Nebraska athletic director Trev Alberts said a helium shortage, rather than environmental concerns or a despondent offense, is what caused the program to take the air out of tradition.

“The acquisition of helium today is very challenging for some of its production, and it has been difficult to obtain,” said Alberts said during his radio show. “So we were asked by the university, the helium that we get as a university we have to use for medical purposes [University of Nebraska Medical Center] in Omaha. And so this year isn’t the first time we’re putting the red balloons in Memorial Stadium.”

Sanctions against Russia, one of the world’s top helium suppliers, for its invasion of Ukraine caused supply chain problems, and I’m sure many Republicans in my home state will find a way to blame Joe Biden for this development. Albert’s claim that the university is saving gas for UNMC patients is commendable. Sick people obviously take precedence over an aesthetically pleasing look at a soccer game; and I’m glad the school has found a line that it will not cross for its soccer team.

The thousands of pieces of garbage that are literally dumped a few times each year are a biological hazard with lasting effects, in contrast to the steaming heap of garbage that has been dumped on the field for the past decade. The student council voted to end the tradition in November, and it was treated with as much concern as that Lawsuit filed against the school by a Nebraskan in 2016 about the health hazard of balloons.

For me it’s one of those things, like the Offensive option. It should have ended years ago.
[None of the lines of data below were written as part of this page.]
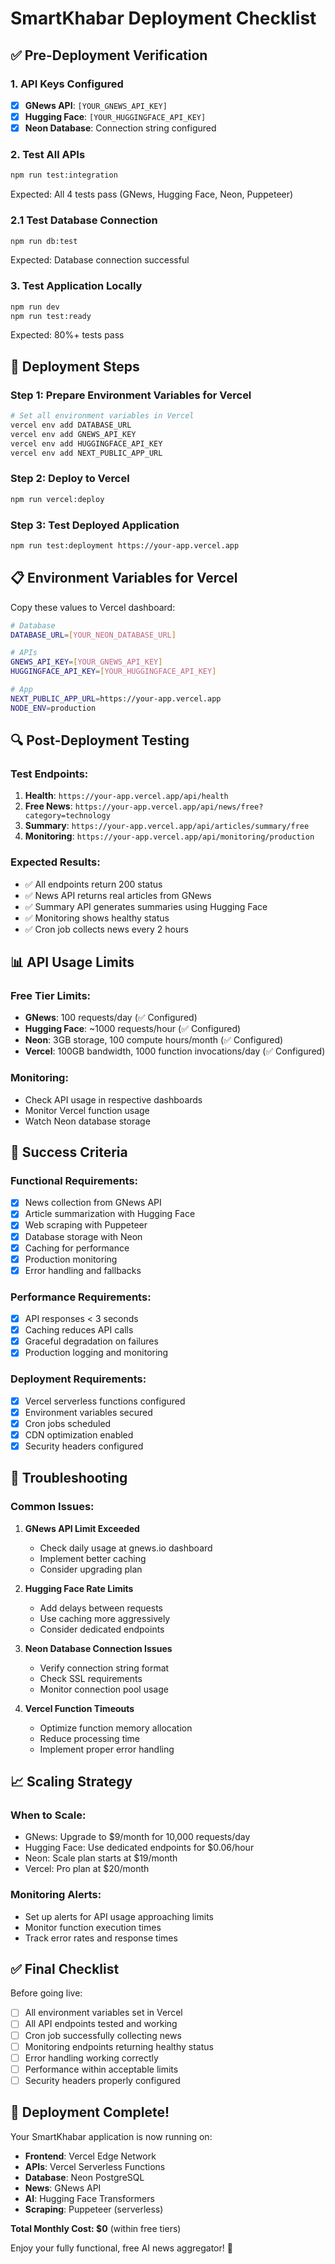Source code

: # SmartKhabar Deployment Checklist

## ✅ Pre-Deployment Verification

### 1. API Keys Configured
- [x] **GNews API**: `[YOUR_GNEWS_API_KEY]`
- [x] **Hugging Face**: `[YOUR_HUGGINGFACE_API_KEY]`
- [x] **Neon Database**: Connection string configured

### 2. Test All APIs
```bash
npm run test:integration
```
Expected: All 4 tests pass (GNews, Hugging Face, Neon, Puppeteer)

### 2.1 Test Database Connection
```bash
npm run db:test
```
Expected: Database connection successful

### 3. Test Application Locally
```bash
npm run dev
npm run test:ready
```
Expected: 80%+ tests pass

## 🚀 Deployment Steps

### Step 1: Prepare Environment Variables for Vercel
```bash
# Set all environment variables in Vercel
vercel env add DATABASE_URL
vercel env add GNEWS_API_KEY
vercel env add HUGGINGFACE_API_KEY
vercel env add NEXT_PUBLIC_APP_URL
```

### Step 2: Deploy to Vercel
```bash
npm run vercel:deploy
```

### Step 3: Test Deployed Application
```bash
npm run test:deployment https://your-app.vercel.app
```

## 📋 Environment Variables for Vercel

Copy these values to Vercel dashboard:

```bash
# Database
DATABASE_URL=[YOUR_NEON_DATABASE_URL]

# APIs
GNEWS_API_KEY=[YOUR_GNEWS_API_KEY]
HUGGINGFACE_API_KEY=[YOUR_HUGGINGFACE_API_KEY]

# App
NEXT_PUBLIC_APP_URL=https://your-app.vercel.app
NODE_ENV=production
```

## 🔍 Post-Deployment Testing

### Test Endpoints:
1. **Health**: `https://your-app.vercel.app/api/health`
2. **Free News**: `https://your-app.vercel.app/api/news/free?category=technology`
3. **Summary**: `https://your-app.vercel.app/api/articles/summary/free`
4. **Monitoring**: `https://your-app.vercel.app/api/monitoring/production`

### Expected Results:
- ✅ All endpoints return 200 status
- ✅ News API returns real articles from GNews
- ✅ Summary API generates summaries using Hugging Face
- ✅ Monitoring shows healthy status
- ✅ Cron job collects news every 2 hours

## 📊 API Usage Limits

### Free Tier Limits:
- **GNews**: 100 requests/day (✅ Configured)
- **Hugging Face**: ~1000 requests/hour (✅ Configured)
- **Neon**: 3GB storage, 100 compute hours/month (✅ Configured)
- **Vercel**: 100GB bandwidth, 1000 function invocations/day (✅ Configured)

### Monitoring:
- Check API usage in respective dashboards
- Monitor Vercel function usage
- Watch Neon database storage

## 🎯 Success Criteria

### Functional Requirements:
- [x] News collection from GNews API
- [x] Article summarization with Hugging Face
- [x] Web scraping with Puppeteer
- [x] Database storage with Neon
- [x] Caching for performance
- [x] Production monitoring
- [x] Error handling and fallbacks

### Performance Requirements:
- [x] API responses < 3 seconds
- [x] Caching reduces API calls
- [x] Graceful degradation on failures
- [x] Production logging and monitoring

### Deployment Requirements:
- [x] Vercel serverless functions configured
- [x] Environment variables secured
- [x] Cron jobs scheduled
- [x] CDN optimization enabled
- [x] Security headers configured

## 🔧 Troubleshooting

### Common Issues:

1. **GNews API Limit Exceeded**
   - Check daily usage at gnews.io dashboard
   - Implement better caching
   - Consider upgrading plan

2. **Hugging Face Rate Limits**
   - Add delays between requests
   - Use caching more aggressively
   - Consider dedicated endpoints

3. **Neon Database Connection Issues**
   - Verify connection string format
   - Check SSL requirements
   - Monitor connection pool usage

4. **Vercel Function Timeouts**
   - Optimize function memory allocation
   - Reduce processing time
   - Implement proper error handling

## 📈 Scaling Strategy

### When to Scale:
- GNews: Upgrade to $9/month for 10,000 requests/day
- Hugging Face: Use dedicated endpoints for $0.06/hour
- Neon: Scale plan starts at $19/month
- Vercel: Pro plan at $20/month

### Monitoring Alerts:
- Set up alerts for API usage approaching limits
- Monitor function execution times
- Track error rates and response times

## ✅ Final Checklist

Before going live:
- [ ] All environment variables set in Vercel
- [ ] All API endpoints tested and working
- [ ] Cron job successfully collecting news
- [ ] Monitoring endpoints returning healthy status
- [ ] Error handling working correctly
- [ ] Performance within acceptable limits
- [ ] Security headers properly configured

## 🎉 Deployment Complete!

Your SmartKhabar application is now running on:
- **Frontend**: Vercel Edge Network
- **APIs**: Vercel Serverless Functions
- **Database**: Neon PostgreSQL
- **News**: GNews API
- **AI**: Hugging Face Transformers
- **Scraping**: Puppeteer (serverless)

**Total Monthly Cost: $0** (within free tiers)

Enjoy your fully functional, free AI news aggregator! 🚀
I’ve been to Memorial Stadium countless times and can’t remember releasing a balloon. (I’ve been going to games for as long as I can remember, so I have to ask my dad if a young Sean has ever attended.) Just the hiatus from practice tells fans, “It’s alright, it’s coming back pretty much someday.” never before,” and it’s logic applicable to other aspects of the sport in Nebraska.

Husker traditions have fallen by the wayside since Tom Osborne retired in the late ’90s, and sad as it is for fans, what’s more depressing is clinging to the last remnants of the glory years like this guy who lived in peaked in high school. We all look like bloated ass clowns in decades-old letter jackets, and it might be time to wipe the slate clean as no one is impressed by an immaculately maintained trophy cabinet that hasn’t seen any significant additions since the Big 12 conference title did in 1999.
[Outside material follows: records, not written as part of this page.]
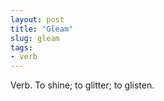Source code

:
 ```yaml
---
layout: post
title: "Gleam"
slug: gleam
tags:
- verb
---
```


Verb. To shine; to glitter; to glisten.
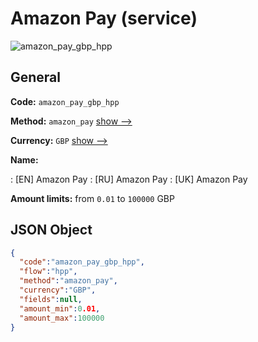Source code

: 
# Amazon Pay (service) 
![amazon_pay_gbp_hpp](https://static.openfintech.io/payment_methods/amazon_pay_gbp_hpp/logo.svg?w=400&c=v0.59.26#w200)  

## General 
 
**Code:** `amazon_pay_gbp_hpp` 
 
**Method:** `amazon_pay` 
 [show -->](/payment-methods/amazon_pay/) 
 
**Currency:** `GBP` [show -->](/currencies/GBP/) 
 
**Name:** 
 
:	[EN] Amazon Pay 
:	[RU] Amazon Pay 
:	[UK] Amazon Pay 
 
**Amount limits:** from `0.01` to `100000` GBP 

## JSON Object 

```json
{
  "code":"amazon_pay_gbp_hpp",
  "flow":"hpp",
  "method":"amazon_pay",
  "currency":"GBP",
  "fields":null,
  "amount_min":0.01,
  "amount_max":100000
}
```  

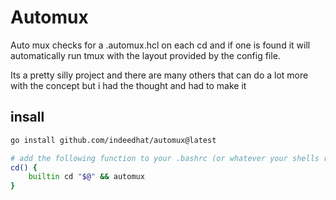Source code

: # Automux
Auto mux checks for a .automux.hcl on each cd and if one is found it will automatically run tmux with the layout provided by the config file.

Its a pretty silly project and there are many others that can do a lot more with the concept but i had the thought and had to make it

## insall
```sh
go install github.com/indeedhat/automux@latest

# add the following function to your .bashrc (or whatever your shells rc file is)
cd() {
    builtin cd "$@" && automux 
}
```

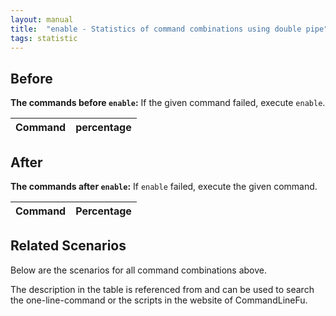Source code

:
 ```yaml
---
layout: manual
title:  "enable - Statistics of command combinations using double pipe"
tags: statistic
---
```


## Before

__The commands before `enable`:__ If the given command failed, execute `enable`.

| Command | percentage |
|--------|--------|



## After

__The commands after `enable`:__ If `enable` failed, execute the given command.

| Command | Percentage | 
|-------|--------|



## Related Scenarios

Below are the scenarios for all command combinations above.

The description in the table is referenced from and can be used to search the one-line-command or the scripts in the website of CommandLineFu.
The sell-off streak, which currently stands at 382 games, only continues because “Generous Donors” buy tickets that would otherwise not be sold. Forget the fact that the stadium has been empty – or attendance has been scaled back – during the COVID years. It’s a charade that makes Nebraska laugh as much as Scott Frost’s worst slump in fourth quarter. How about you take the money used to shore up a dead tradition and distribute it in the form of ZERO deals?
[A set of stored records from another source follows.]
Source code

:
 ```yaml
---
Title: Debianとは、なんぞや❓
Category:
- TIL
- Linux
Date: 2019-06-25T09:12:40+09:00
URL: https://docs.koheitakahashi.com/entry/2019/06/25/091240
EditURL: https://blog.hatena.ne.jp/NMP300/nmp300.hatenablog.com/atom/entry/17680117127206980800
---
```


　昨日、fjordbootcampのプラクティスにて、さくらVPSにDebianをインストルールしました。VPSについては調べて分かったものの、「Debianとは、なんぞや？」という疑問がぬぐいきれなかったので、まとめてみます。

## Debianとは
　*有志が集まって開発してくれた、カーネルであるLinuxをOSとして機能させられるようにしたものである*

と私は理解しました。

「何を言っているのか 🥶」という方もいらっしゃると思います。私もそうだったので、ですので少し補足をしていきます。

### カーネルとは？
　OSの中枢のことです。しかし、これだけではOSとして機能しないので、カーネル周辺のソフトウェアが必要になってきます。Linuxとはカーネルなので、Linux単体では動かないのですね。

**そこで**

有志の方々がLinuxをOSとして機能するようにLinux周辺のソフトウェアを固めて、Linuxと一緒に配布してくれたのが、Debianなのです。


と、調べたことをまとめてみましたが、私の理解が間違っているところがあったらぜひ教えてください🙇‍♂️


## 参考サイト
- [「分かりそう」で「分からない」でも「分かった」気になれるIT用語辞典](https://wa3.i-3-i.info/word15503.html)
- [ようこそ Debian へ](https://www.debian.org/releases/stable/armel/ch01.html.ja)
Trust me I know how good for an off season the team has supposedly assembled. The transfer portal has been kind to Frost and could bring him more than three wins this year. Traditions without victories are just empty gestures. If Osborne had been resting on his laurels after being beaten by Miami in all those Orange Bowls, he never would have overhauled the way he recruited and won three titles in four seasons. (And no, editor, don’t include a note here about the unsavory characters Osborne overlooked; that college football Practice is not specific to Nebraska.)

Is it a leap to say that Albert’s refusal to immediately end Big Red release is evidence of a program wearily stuck in the past? Yes, absolutely, but my god, look ahead, not at the sky, because those balloons will eventually come back to earth.